**DESCRIPTION OF THE TASK**
Copy out exactly the stretch of the listing below that begins at the line containing "2- Resolve /" and ends at the line containing "4- .catch process", and copy nothing outside it.

**EXTRACTED ENTRIES**
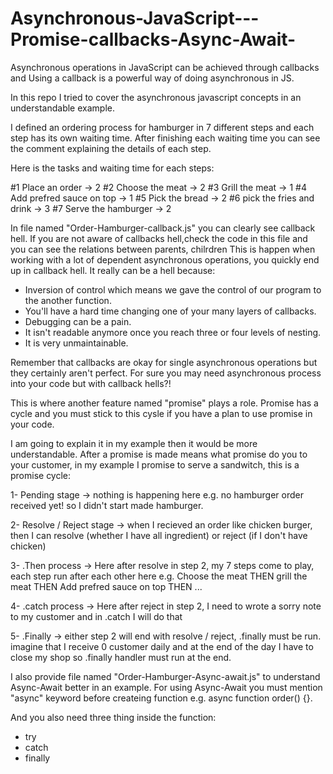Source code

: # Asynchronous-JavaScript---Promise-callbacks-Async-Await-
Asynchronous operations in JavaScript can be achieved through callbacks and Using a callback is a powerful way of doing asynchronous in JS. 

In this repo I tried to cover the asynchronous javascript concepts in an understandable example.

I defined an ordering process for hamburger in 7 different steps and each step has its own waiting time.
After finishing each waiting time you can see the comment explaining the details of each step.

Here is the tasks and waiting time for each steps:

#1 Place an order                -> 2
#2 Choose the meat               -> 2
#3 Grill the meat                -> 1
#4 Add prefred sauce on top      -> 1
#5 Pick the bread                -> 2
#6 pick the fries and drink      -> 3
#7 Serve the hamburger           -> 2 



In file named "Order-Hamburger-callback.js" you can clearly see callback hell. If you are not aware of callbacks hell,check the code in this file and you can see the relations between parents, chilrdren This is happen when working with a lot of dependent asynchronous operations, you quickly end up in callback hell. It really can be a hell because:

- Inversion of control which means we gave the control of our program to the another function.
- You'll have a hard time changing one of your many layers of callbacks.
- Debugging can be a pain.
- It isn't readable anymore once you reach three or four levels of nesting.
- It is very unmaintainable.


Remember that callbacks are okay for single asynchronous operations but they certainly aren't perfect.
For sure you may need asynchronous process into your code but with callback hells?!

This is where another feature named "promise" plays a role. Promise has a cycle and you must stick to this cysle if you have a plan to use promise in your code.

I am going to explain it in my example then it would be more understandable. After a promise is made means what promise do you to your customer, in my example I promise to serve a sandwitch, this is a promise cycle:

1- Pending stage -> nothing is happening here e.g. no hamburger order received yet! so I didn't start made hamburger.

2- Resolve / Reject stage -> when I recieved an order like chicken burger, then I can resolve (whether I have all ingredient) or reject (if I don't have chicken)

3- .Then process -> Here after resolve in step 2, my 7 steps come to play, each step run after each other here e.g. Choose the meat THEN grill the meat THEN Add prefred sauce on top THEN ...

4- .catch process -> Here after reject in step 2, I need to wrote a sorry note to my customer and in .catch I will do that

5- .Finally -> either step 2 will end with resolve / reject, .finally must be run. imagine that I receive 0 customer daily and at the end of the day I have to close my shop so .finally handler must run at the end.



I also provide file named "Order-Hamburger-Async-await.js" to understand Async-Await better in an example. For using Async-Await you must mention "async" keyword before createing function e.g. async function order() {}.

And you also need three thing inside the function:

- try
- catch
- finally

**RESPONSE TO THIS TASK**
2- Resolve / Reject stage -> when I recieved an order like chicken burger, then I can resolve (whether I have all ingredient) or reject (if I don't have chicken)

3- .Then process -> Here after resolve in step 2, my 7 steps come to play, each step run after each other here e.g. Choose the meat THEN grill the meat THEN Add prefred sauce on top THEN ...

4- .catch process -> Here after reject in step 2, I need to wrote a sorry note to my customer and in .catch I will do that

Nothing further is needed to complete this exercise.